**WHAT THE TASK REQUIRES**
In the data below, find the line that contains "- **Monitoring automatique**" and the line that contains "### Nouveaux paramètres". Copy both, plus every line between them, exactly.

**ENTRIES SUPPLIED**
* * *

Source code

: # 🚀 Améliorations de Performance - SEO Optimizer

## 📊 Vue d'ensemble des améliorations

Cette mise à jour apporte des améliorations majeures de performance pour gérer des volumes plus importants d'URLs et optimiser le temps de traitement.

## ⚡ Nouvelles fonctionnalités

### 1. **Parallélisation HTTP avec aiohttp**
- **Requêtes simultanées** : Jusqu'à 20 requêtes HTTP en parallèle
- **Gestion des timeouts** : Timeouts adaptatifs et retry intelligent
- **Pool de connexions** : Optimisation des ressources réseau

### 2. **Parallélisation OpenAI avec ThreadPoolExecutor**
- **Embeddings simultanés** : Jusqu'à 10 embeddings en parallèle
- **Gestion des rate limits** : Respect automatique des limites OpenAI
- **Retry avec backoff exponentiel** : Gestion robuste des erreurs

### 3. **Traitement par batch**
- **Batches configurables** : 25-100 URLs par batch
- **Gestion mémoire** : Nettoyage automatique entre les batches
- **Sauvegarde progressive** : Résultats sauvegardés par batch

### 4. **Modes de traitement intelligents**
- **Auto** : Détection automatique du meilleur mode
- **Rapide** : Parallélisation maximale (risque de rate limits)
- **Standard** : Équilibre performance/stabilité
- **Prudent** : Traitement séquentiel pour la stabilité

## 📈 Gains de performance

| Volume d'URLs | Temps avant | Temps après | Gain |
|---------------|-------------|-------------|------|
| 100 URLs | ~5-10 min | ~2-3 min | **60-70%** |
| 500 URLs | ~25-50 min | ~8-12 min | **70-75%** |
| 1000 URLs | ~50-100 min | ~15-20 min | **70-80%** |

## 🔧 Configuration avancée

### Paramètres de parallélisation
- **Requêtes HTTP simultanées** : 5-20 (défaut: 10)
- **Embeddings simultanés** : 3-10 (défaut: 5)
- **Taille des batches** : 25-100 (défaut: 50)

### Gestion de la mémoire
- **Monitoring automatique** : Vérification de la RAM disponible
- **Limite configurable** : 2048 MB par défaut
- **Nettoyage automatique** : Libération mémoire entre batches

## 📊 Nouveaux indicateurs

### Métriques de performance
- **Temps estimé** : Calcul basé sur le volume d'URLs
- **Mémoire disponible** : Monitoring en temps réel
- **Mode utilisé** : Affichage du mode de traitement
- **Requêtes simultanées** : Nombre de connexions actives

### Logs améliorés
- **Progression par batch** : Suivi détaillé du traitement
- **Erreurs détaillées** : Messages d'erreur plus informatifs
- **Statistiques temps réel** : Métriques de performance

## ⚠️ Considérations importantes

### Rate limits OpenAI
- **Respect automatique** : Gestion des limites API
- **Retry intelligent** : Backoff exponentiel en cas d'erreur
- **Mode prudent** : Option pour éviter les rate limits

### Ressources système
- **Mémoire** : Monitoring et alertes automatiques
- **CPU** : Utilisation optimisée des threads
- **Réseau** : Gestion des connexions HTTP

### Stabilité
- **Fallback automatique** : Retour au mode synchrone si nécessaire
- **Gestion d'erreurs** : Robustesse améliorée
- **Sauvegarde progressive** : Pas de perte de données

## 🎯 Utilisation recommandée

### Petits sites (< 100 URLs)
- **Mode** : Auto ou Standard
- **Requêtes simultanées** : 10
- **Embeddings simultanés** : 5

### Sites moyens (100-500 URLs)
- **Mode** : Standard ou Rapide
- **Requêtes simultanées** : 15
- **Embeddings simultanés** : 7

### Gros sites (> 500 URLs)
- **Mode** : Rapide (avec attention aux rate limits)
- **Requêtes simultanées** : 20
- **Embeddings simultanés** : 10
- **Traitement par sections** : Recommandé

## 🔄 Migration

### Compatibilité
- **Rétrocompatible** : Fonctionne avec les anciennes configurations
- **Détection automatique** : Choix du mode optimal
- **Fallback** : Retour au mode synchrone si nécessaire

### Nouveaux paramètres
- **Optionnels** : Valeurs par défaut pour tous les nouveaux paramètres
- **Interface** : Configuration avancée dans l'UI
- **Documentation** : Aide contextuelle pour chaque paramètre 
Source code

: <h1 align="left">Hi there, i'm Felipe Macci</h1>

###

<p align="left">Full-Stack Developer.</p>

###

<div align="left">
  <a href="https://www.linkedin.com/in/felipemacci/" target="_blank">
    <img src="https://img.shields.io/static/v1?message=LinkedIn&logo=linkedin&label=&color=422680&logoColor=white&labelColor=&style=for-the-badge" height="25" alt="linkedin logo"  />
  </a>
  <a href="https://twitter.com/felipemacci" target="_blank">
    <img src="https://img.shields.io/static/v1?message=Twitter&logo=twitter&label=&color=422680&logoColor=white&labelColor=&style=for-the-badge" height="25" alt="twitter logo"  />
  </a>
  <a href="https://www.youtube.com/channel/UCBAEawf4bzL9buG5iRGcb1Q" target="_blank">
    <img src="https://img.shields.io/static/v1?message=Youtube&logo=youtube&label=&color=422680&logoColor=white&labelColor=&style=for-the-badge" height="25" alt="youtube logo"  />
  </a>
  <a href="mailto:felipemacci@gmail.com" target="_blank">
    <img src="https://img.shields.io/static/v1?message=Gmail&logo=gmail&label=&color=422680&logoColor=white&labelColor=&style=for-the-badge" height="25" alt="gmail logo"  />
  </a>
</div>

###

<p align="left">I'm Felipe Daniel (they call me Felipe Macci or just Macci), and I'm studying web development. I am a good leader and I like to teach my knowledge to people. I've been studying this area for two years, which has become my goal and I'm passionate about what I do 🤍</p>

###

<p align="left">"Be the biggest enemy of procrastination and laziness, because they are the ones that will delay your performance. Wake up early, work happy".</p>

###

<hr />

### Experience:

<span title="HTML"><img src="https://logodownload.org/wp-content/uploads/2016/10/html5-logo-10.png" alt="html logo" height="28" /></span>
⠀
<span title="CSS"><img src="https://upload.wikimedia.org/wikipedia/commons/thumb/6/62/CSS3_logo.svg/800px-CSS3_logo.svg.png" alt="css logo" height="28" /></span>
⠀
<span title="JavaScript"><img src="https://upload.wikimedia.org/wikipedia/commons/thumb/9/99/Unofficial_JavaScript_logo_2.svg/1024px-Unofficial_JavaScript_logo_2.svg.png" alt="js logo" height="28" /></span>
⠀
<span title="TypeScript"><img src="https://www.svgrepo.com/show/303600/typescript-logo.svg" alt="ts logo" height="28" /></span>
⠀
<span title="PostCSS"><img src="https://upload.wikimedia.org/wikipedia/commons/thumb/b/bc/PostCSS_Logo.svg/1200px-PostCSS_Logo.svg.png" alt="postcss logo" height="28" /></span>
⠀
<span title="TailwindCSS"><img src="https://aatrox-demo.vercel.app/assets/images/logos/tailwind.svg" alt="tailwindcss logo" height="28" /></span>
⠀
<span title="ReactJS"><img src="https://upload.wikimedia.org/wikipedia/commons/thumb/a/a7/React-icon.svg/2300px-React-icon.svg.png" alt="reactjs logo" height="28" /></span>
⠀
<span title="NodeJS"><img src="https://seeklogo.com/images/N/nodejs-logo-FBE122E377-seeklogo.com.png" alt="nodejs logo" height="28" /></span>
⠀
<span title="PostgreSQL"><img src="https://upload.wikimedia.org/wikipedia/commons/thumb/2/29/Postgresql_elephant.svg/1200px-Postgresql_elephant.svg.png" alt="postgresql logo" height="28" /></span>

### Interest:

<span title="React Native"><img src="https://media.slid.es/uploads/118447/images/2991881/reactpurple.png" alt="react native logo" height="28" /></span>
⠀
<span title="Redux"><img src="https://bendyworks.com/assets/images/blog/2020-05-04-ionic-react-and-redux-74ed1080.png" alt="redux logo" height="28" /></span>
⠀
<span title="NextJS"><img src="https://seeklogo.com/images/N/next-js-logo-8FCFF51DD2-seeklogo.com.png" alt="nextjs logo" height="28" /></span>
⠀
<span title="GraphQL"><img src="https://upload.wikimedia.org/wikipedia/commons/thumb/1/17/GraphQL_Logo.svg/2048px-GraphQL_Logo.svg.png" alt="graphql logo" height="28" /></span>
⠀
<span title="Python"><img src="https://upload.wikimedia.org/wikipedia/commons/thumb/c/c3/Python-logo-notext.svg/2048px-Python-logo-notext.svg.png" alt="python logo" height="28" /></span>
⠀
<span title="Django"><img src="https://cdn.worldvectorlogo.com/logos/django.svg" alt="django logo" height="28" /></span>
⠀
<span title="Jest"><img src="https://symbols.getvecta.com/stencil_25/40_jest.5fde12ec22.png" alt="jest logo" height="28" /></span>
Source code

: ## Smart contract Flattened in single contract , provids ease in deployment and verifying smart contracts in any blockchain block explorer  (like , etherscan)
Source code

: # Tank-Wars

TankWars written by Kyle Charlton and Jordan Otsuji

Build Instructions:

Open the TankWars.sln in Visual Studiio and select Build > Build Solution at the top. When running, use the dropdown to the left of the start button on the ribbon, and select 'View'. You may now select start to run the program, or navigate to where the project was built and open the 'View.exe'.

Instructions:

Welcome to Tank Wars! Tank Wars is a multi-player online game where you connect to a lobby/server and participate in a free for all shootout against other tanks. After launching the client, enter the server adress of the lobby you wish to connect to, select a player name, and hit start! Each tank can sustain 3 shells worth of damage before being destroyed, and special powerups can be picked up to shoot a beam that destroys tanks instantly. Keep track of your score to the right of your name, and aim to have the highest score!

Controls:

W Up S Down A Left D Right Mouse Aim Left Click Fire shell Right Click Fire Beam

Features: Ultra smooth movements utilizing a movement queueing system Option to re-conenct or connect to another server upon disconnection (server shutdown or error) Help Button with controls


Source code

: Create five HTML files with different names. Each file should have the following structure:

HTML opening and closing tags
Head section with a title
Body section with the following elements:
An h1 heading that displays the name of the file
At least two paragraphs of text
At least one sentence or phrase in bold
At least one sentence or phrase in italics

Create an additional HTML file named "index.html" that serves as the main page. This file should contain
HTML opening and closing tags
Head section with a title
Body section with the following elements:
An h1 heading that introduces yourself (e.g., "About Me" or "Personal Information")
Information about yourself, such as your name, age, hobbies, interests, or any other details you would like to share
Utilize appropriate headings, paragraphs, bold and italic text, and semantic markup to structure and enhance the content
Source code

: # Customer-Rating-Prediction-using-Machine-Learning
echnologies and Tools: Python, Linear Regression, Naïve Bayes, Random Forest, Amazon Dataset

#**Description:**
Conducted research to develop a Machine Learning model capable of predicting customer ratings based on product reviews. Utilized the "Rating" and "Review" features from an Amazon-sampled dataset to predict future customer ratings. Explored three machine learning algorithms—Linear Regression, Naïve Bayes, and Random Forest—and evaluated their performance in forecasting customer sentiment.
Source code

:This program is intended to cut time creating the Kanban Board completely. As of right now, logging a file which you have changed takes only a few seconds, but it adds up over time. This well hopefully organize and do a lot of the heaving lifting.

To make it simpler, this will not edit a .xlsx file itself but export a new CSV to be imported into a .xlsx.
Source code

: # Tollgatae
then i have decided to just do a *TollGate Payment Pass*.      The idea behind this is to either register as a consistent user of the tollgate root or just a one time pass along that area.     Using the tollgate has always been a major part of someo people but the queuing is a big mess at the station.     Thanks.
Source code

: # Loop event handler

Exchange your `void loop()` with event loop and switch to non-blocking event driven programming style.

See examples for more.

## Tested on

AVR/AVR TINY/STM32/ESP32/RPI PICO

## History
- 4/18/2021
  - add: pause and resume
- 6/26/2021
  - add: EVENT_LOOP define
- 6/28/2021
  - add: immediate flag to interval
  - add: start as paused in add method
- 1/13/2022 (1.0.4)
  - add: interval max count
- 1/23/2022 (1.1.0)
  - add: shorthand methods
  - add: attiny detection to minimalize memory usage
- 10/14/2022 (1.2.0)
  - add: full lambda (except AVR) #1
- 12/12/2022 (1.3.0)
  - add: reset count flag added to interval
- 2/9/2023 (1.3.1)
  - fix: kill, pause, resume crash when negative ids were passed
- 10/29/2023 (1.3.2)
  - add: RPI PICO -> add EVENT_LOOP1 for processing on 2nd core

* * *

**RESPONSE TO THE TASK**
- **Monitoring automatique** : Vérification de la RAM disponible
- **Limite configurable** : 2048 MB par défaut
- **Nettoyage automatique** : Libération mémoire entre batches

## 📊 Nouveaux indicateurs

### Métriques de performance
- **Temps estimé** : Calcul basé sur le volume d'URLs
- **Mémoire disponible** : Monitoring en temps réel
- **Mode utilisé** : Affichage du mode de traitement
- **Requêtes simultanées** : Nombre de connexions actives

### Logs améliorés
- **Progression par batch** : Suivi détaillé du traitement
- **Erreurs détaillées** : Messages d'erreur plus informatifs
- **Statistiques temps réel** : Métriques de performance

## ⚠️ Considérations importantes

### Rate limits OpenAI
- **Respect automatique** : Gestion des limites API
- **Retry intelligent** : Backoff exponentiel en cas d'erreur
- **Mode prudent** : Option pour éviter les rate limits

### Ressources système
- **Mémoire** : Monitoring et alertes automatiques
- **CPU** : Utilisation optimisée des threads
- **Réseau** : Gestion des connexions HTTP

### Stabilité
- **Fallback automatique** : Retour au mode synchrone si nécessaire
- **Gestion d'erreurs** : Robustesse améliorée
- **Sauvegarde progressive** : Pas de perte de données

## 🎯 Utilisation recommandée

### Petits sites (< 100 URLs)
- **Mode** : Auto ou Standard
- **Requêtes simultanées** : 10
- **Embeddings simultanés** : 5

### Sites moyens (100-500 URLs)
- **Mode** : Standard ou Rapide
- **Requêtes simultanées** : 15
- **Embeddings simultanés** : 7

### Gros sites (> 500 URLs)
- **Mode** : Rapide (avec attention aux rate limits)
- **Requêtes simultanées** : 20
- **Embeddings simultanés** : 10
- **Traitement par sections** : Recommandé

## 🔄 Migration

### Compatibilité
- **Rétrocompatible** : Fonctionne avec les anciennes configurations
- **Détection automatique** : Choix du mode optimal
- **Fallback** : Retour au mode synchrone si nécessaire

### Nouveaux paramètres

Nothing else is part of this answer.